Search the entries below for the string "true" and give the number of lines that hold it, nothing else.

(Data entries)

------------------------------------------------------------------------

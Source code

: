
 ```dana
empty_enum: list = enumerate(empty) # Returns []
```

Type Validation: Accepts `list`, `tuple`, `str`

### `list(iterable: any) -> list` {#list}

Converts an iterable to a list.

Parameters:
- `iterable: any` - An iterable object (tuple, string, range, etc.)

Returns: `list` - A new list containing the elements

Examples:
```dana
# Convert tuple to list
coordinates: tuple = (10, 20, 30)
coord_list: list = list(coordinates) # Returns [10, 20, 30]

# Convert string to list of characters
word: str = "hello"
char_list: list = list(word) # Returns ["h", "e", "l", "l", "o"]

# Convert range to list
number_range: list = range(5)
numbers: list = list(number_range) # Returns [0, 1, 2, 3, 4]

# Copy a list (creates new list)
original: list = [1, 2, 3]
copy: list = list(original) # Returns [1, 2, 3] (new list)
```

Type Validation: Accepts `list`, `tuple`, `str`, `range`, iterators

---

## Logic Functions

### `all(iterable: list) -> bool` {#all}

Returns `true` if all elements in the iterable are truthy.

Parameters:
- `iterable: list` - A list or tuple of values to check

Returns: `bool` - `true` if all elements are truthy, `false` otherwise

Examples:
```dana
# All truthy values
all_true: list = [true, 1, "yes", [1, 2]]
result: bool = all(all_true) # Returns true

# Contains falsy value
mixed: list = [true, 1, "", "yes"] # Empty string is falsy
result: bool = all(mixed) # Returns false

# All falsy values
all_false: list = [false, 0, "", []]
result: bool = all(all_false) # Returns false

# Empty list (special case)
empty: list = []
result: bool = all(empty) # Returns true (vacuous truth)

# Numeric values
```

------------------------------------------------------------------------

• _THE COMPLETED TASK_:
6